ACTIVITY: The word "indentation" occurs in some lines of the data. Return each such line.

Records from a data source:
***

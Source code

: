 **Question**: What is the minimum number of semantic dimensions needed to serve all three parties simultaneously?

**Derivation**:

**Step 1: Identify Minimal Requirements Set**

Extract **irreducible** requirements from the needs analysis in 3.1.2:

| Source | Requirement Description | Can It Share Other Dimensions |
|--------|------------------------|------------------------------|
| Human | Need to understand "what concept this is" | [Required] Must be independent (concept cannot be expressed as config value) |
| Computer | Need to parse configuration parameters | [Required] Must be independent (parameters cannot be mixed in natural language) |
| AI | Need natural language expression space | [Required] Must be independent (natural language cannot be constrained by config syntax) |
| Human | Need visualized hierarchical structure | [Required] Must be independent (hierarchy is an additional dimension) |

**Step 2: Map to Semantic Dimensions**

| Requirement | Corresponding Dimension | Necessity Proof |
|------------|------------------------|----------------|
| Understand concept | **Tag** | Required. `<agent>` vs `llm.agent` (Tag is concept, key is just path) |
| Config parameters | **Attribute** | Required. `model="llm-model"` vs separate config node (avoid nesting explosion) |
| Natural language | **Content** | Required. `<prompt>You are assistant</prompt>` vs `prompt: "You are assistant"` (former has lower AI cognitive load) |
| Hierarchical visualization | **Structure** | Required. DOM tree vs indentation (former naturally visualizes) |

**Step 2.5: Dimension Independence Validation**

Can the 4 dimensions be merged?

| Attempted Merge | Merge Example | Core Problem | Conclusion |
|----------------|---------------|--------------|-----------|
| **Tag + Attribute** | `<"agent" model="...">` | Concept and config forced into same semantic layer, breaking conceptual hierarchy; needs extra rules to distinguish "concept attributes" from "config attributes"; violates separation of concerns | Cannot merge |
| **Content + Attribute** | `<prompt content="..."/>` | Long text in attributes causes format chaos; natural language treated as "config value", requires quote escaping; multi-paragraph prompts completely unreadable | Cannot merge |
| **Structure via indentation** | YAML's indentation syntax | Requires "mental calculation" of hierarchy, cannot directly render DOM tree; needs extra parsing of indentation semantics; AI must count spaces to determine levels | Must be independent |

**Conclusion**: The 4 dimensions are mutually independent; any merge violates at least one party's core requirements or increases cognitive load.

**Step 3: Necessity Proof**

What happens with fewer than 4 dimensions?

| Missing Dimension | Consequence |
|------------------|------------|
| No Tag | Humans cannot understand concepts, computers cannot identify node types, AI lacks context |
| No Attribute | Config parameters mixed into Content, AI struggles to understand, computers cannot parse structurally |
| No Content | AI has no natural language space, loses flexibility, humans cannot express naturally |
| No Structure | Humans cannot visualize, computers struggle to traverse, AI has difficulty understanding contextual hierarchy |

***

ANSWER TO THIS EXERCISE:
| Hierarchical visualization | **Structure** | Required. DOM tree vs indentation (former naturally visualizes) |
| **Structure via indentation** | YAML's indentation syntax | Requires "mental calculation" of hierarchy, cannot directly render DOM tree; needs extra parsing of indentation semantics; AI must count spaces to determine levels | Must be independent |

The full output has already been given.